## Records
□ □ □ □ □

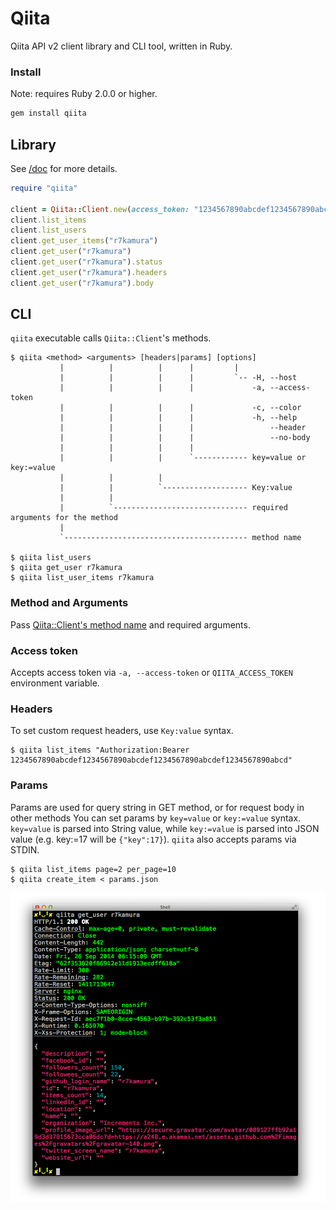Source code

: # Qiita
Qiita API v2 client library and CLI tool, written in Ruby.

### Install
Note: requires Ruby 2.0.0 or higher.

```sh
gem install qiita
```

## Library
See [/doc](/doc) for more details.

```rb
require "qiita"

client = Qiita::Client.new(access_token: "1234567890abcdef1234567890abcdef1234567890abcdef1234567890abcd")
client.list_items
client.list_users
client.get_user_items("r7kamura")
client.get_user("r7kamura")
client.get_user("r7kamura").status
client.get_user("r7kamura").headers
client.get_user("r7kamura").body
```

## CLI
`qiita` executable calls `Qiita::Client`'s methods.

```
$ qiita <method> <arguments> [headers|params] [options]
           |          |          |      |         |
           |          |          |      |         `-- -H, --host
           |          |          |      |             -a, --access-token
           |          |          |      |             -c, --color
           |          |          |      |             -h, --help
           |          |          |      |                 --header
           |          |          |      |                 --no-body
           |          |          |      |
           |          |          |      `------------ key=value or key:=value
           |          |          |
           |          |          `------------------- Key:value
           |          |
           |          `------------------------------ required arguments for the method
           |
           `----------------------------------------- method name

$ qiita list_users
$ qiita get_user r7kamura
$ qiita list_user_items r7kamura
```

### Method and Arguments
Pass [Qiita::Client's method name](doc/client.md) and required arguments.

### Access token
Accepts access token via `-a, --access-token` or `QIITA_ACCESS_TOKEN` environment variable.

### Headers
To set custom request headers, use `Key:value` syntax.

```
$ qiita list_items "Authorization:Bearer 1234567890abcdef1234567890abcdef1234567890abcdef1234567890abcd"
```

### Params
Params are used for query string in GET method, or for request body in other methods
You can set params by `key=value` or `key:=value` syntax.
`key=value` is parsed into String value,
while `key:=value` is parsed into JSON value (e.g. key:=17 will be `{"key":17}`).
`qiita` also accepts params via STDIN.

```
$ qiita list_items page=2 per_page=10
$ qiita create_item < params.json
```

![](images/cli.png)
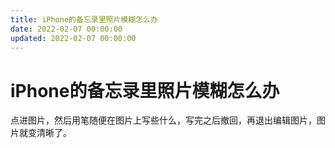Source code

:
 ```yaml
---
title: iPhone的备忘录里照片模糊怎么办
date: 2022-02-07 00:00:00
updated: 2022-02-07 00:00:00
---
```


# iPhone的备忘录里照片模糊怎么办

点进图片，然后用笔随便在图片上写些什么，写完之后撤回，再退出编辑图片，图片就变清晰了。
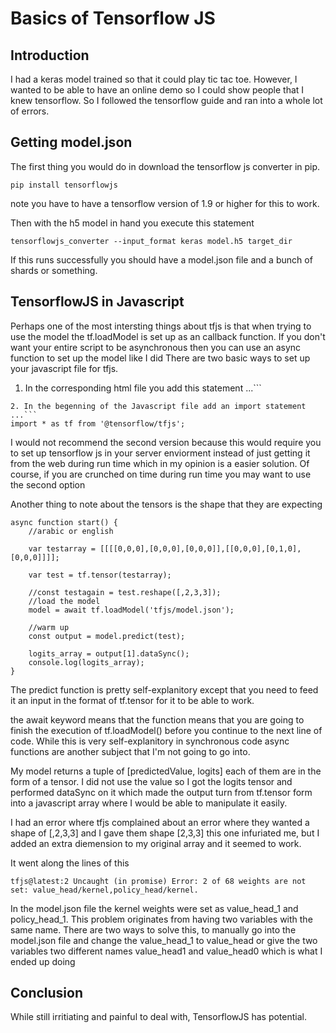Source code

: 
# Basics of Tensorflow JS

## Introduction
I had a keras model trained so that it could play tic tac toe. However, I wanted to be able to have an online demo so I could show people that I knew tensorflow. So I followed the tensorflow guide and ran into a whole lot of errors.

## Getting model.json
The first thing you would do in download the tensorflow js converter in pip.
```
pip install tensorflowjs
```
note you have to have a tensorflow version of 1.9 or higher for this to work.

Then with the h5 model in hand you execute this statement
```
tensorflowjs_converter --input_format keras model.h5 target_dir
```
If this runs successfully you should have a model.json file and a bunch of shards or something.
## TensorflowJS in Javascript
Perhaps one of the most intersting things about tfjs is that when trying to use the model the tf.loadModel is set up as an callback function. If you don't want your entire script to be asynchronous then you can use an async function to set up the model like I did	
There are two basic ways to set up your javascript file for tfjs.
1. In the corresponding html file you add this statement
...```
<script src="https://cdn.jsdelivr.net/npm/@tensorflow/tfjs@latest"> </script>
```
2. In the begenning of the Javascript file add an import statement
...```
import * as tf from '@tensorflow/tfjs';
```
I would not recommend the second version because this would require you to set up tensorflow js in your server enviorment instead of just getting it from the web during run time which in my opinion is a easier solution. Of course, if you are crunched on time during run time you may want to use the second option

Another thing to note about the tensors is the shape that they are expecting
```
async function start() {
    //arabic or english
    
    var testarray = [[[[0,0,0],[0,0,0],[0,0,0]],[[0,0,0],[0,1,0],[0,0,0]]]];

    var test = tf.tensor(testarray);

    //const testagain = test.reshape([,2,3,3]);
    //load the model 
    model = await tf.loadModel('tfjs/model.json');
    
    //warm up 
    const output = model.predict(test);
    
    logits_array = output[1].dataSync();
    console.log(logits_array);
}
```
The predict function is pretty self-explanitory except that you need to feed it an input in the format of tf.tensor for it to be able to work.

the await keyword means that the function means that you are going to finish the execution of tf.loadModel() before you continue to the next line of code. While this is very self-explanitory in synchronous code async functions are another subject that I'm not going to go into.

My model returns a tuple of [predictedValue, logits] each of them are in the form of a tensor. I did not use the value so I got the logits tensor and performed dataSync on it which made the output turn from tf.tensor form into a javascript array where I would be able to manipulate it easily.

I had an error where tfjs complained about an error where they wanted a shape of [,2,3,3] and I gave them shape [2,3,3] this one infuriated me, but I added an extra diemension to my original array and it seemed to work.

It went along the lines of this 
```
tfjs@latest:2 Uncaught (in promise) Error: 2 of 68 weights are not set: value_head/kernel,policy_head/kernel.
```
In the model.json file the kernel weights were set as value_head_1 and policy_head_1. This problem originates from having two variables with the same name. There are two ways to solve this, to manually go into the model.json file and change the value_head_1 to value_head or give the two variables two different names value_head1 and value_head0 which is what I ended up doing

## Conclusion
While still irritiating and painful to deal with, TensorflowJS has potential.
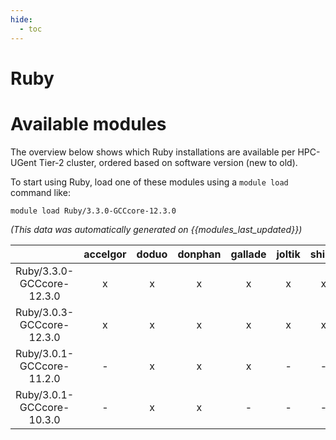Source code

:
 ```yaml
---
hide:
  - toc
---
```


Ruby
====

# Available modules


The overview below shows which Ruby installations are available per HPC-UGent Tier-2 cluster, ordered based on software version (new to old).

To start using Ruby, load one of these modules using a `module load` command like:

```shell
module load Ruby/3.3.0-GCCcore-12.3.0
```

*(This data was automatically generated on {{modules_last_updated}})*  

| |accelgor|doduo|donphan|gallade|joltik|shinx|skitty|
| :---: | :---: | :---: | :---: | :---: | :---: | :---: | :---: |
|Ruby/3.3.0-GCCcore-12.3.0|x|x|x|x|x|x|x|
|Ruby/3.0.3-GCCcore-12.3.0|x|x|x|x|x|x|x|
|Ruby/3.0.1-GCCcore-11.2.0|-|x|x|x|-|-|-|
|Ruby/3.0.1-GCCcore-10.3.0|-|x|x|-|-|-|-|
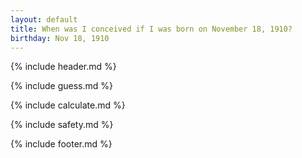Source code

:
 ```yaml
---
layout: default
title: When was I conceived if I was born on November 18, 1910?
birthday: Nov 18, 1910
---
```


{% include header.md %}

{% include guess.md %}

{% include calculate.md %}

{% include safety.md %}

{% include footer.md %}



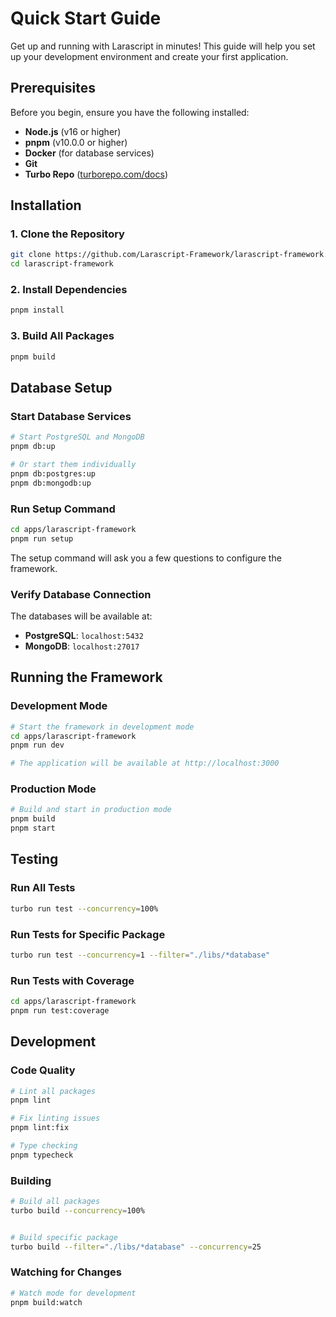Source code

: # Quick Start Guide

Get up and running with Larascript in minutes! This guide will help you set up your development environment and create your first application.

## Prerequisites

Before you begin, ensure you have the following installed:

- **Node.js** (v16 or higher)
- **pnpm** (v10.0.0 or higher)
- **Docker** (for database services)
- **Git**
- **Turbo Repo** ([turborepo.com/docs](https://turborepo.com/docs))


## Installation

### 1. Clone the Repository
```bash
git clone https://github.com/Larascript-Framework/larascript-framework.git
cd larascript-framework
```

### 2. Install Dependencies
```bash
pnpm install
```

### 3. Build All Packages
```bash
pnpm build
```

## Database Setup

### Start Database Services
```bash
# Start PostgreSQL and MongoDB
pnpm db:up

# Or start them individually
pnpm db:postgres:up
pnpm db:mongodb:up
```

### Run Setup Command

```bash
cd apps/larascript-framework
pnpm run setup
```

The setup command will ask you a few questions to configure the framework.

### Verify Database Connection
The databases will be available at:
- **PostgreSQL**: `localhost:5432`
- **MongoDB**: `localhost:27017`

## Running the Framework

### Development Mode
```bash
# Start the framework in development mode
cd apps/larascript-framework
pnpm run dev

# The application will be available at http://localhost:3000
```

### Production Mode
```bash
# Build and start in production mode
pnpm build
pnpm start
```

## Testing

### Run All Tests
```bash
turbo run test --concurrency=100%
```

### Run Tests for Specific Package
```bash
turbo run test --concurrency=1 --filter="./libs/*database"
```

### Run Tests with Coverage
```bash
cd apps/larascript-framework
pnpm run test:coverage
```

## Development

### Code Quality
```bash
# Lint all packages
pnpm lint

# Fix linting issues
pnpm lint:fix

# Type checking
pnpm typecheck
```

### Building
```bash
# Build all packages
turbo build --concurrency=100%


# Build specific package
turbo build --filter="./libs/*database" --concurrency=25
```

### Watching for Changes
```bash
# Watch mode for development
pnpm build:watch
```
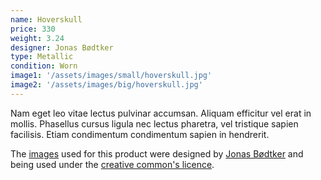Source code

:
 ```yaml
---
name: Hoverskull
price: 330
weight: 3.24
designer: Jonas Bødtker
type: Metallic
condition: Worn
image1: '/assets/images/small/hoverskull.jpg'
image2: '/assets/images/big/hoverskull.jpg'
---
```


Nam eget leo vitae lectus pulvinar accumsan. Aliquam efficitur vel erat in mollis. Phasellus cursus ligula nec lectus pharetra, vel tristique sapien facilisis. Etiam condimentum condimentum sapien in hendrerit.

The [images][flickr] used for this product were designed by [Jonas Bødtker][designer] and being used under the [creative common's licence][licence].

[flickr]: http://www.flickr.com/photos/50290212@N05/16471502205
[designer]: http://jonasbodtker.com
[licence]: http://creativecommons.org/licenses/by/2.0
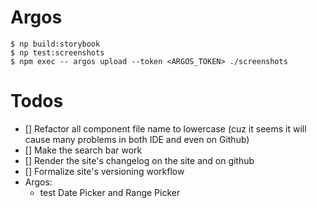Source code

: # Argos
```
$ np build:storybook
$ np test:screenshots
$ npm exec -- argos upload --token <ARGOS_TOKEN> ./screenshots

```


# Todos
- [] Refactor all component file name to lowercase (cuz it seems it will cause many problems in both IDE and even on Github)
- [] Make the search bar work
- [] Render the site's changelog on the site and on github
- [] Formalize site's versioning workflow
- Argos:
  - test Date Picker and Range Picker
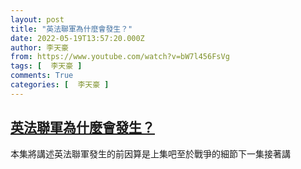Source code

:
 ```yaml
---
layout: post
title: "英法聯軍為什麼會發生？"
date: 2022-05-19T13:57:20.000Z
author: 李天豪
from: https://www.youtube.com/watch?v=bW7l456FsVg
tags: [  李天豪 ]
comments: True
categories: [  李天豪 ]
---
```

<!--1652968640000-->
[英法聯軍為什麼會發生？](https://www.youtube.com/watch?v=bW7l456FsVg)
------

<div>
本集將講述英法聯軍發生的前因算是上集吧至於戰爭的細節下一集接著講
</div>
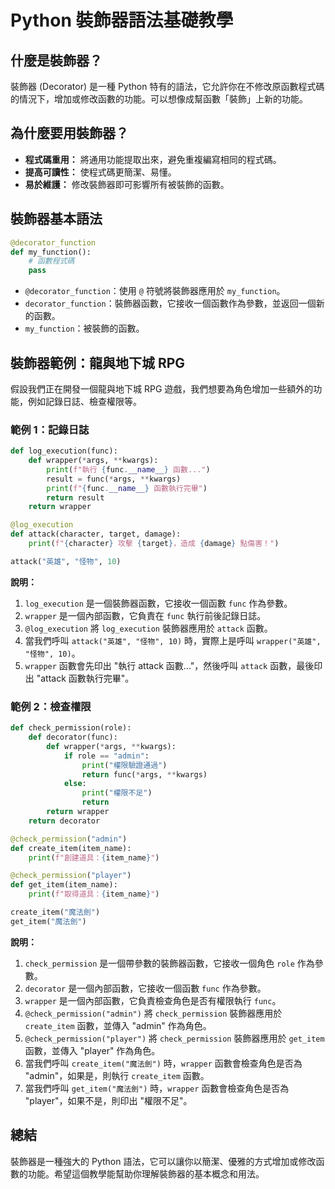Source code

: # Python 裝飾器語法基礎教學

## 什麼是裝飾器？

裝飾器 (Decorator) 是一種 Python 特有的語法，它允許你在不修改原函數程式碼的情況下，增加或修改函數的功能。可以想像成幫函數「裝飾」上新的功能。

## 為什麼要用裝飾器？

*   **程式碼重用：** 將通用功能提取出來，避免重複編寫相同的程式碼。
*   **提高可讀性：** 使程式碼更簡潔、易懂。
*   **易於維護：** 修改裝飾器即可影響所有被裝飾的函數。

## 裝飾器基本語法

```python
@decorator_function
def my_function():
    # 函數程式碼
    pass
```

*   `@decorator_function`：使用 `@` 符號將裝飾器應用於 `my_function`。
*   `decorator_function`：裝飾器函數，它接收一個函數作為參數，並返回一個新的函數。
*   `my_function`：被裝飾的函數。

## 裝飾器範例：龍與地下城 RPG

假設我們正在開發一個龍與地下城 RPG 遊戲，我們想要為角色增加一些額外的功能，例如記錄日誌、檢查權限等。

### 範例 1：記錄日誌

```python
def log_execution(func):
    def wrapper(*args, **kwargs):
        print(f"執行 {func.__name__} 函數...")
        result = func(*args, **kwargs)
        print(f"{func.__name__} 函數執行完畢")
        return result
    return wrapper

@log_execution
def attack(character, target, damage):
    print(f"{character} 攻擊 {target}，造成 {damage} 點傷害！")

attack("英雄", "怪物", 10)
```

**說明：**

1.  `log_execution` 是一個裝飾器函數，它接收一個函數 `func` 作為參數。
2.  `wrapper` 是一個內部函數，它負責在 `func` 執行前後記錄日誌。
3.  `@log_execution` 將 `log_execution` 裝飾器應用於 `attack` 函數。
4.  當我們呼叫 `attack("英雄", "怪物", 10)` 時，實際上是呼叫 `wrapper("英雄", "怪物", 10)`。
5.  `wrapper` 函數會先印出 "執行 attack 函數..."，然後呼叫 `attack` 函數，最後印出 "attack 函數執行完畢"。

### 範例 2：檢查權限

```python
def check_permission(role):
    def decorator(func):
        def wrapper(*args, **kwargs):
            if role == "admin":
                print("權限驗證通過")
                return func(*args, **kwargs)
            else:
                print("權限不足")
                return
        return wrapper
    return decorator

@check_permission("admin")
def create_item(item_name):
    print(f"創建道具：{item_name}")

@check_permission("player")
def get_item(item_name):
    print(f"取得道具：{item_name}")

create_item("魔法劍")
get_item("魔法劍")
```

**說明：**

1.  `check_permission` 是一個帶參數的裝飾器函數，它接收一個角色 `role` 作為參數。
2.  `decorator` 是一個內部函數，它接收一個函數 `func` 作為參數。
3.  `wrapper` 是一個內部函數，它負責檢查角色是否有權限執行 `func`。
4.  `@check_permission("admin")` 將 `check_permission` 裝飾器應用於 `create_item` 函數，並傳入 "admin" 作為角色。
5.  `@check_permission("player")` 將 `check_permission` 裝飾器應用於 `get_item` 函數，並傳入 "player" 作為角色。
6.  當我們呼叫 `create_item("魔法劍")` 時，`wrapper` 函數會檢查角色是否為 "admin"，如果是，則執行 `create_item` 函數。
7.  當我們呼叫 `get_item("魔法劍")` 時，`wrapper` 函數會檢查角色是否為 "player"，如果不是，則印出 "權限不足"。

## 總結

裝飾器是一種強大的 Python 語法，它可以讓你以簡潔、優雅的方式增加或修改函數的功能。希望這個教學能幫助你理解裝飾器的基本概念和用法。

□ □ □ □ □

## Exercise brief
Report, from the entries above, each line where "required" is found.

## Answer to this exercise
           |          `------------------------------ required arguments for the method
Pass [Qiita::Client's method name](doc/client.md) and required arguments.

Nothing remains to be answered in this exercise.